PHP Dawg by Fabricio Rosa Marques

PHP SSRF Techniques

How to bypass filter_var(), preg_match() and parse_url()

theMiddle
7 min readMar 1, 2018

--

A few days ago I’ve read two awesome papers: the first one, published on blackhat.com, “A New Era of SSRF ” that talks about SSRF on different programming languages, and the second one is a beautiful paper by Positive Technology named “PHP Wrapper” on how to use PHP wrapper in order to bypass filters and input sanitization in many different ways (you can find both linked below).

In this article, I want to go deep on a few SSRF techniques that you can use against a PHP script that use filters like filter_var() or preg_match() and get HTTP contents using curl or file or file_get_contents().

a typical SSRF attack to a claw machine

According to OWASP:

In a Server-Side Request Forgery (SSRF) attack, the attacker can abuse functionality on the server to read or update internal resources. The attacker can supply or a modify a URL which the code running on the server will read or submit data to, and by carefully selecting the URLs, the attacker may be able to read server configuration such as AWS metadata, connect to internal services like http enabled databases or perform post requests towards internal services which are not intended to be exposed.

PHP vulnerable code

All my tests are done using PHP 7.0.25 (maybe when you’ll read this post it’ll be outdated, but all described techniques should work anyway):

PHP version used

Following, the PHP script that I’ll use for tests:

<?php   echo "Argument: ".$argv[1]."\n";   // check if argument is a valid URL
if(filter_var($argv[1], FILTER_VALIDATE_URL)) {
// parse URL
$r = parse_url($argv[1]);
print_r($r);
// check if host ends with google.com
if(preg_match('/google\.com$/', $r['host'])) {
// get page from URL
exec('curl -v -s "'.$r['host'].'"', $a);
print_r($a);
} else {
echo "Error: Host not allowed";
}
} else {
echo "Error: Invalid URL";
}
?>

As you can see, the script gets an URL from the first argument (it could be $_GET or $_POST in a web application) then it checks the URL with the filter_var() function in order to validate the URL format. If it’s ok, it parses the URL with parse_url() and it checks if the request hostname ends with google.com with a regular expression using preg_match().

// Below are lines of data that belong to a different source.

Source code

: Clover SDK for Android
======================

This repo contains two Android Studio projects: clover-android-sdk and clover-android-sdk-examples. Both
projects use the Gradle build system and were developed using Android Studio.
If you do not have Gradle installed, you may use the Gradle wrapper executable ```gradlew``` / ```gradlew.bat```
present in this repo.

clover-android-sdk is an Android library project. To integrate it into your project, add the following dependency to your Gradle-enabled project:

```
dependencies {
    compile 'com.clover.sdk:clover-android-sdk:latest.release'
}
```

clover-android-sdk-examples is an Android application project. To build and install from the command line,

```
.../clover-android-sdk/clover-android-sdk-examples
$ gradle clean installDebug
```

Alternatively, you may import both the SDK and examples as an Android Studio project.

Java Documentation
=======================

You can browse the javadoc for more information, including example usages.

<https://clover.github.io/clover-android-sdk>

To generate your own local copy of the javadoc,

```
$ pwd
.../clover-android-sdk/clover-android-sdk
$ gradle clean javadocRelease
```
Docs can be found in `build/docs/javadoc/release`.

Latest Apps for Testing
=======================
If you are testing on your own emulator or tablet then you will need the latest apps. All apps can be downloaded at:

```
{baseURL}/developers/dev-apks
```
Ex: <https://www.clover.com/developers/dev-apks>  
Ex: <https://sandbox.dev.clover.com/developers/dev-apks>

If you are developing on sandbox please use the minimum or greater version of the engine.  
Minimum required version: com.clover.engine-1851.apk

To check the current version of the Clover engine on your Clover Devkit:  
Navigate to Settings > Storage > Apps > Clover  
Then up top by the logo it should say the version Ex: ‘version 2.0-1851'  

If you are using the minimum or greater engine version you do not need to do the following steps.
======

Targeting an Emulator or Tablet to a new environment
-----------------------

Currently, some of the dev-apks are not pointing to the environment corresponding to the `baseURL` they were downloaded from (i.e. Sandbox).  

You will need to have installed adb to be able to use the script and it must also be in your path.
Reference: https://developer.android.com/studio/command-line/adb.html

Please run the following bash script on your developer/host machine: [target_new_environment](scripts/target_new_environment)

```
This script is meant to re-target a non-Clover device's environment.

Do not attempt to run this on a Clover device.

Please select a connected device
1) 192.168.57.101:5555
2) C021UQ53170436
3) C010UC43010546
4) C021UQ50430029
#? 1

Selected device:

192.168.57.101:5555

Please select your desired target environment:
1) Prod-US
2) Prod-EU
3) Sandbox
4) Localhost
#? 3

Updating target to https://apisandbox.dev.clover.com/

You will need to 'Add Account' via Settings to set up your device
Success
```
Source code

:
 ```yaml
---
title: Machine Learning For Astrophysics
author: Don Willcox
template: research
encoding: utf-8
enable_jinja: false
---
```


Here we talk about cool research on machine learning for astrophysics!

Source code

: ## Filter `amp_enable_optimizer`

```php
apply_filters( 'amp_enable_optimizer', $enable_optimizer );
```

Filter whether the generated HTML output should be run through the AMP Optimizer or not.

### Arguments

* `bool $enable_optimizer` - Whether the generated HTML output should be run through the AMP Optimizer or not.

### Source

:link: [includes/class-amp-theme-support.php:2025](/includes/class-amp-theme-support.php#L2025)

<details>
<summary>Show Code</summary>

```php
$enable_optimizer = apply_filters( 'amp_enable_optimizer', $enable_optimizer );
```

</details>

If all it’s ok, the script make an HTTP request in order to get the target web page using curl, and print_r() in order to show the response body.

Expected behaviour

This PHP script should accept requests for google.com hostname only, and reject all other targets. Let’s give it a try:

http://google.com
Trying to request google.com page
http://evil.com
Try to request evil.com page

Until here, all sounds good. The first request to google.com has been accepted and the second one to evil.com has been refused. Security level: 1337+ :)

Bypass URL Validation and Regular Expression

As you can see in my ugly PHP code, the regular expression check if the request hostname ends with google.com. This could seem hard to elude but if you know well the URI RFC syntax, you should know that semicolon and comma could be your secret weapon in order to exploit a SSRF on the remote target.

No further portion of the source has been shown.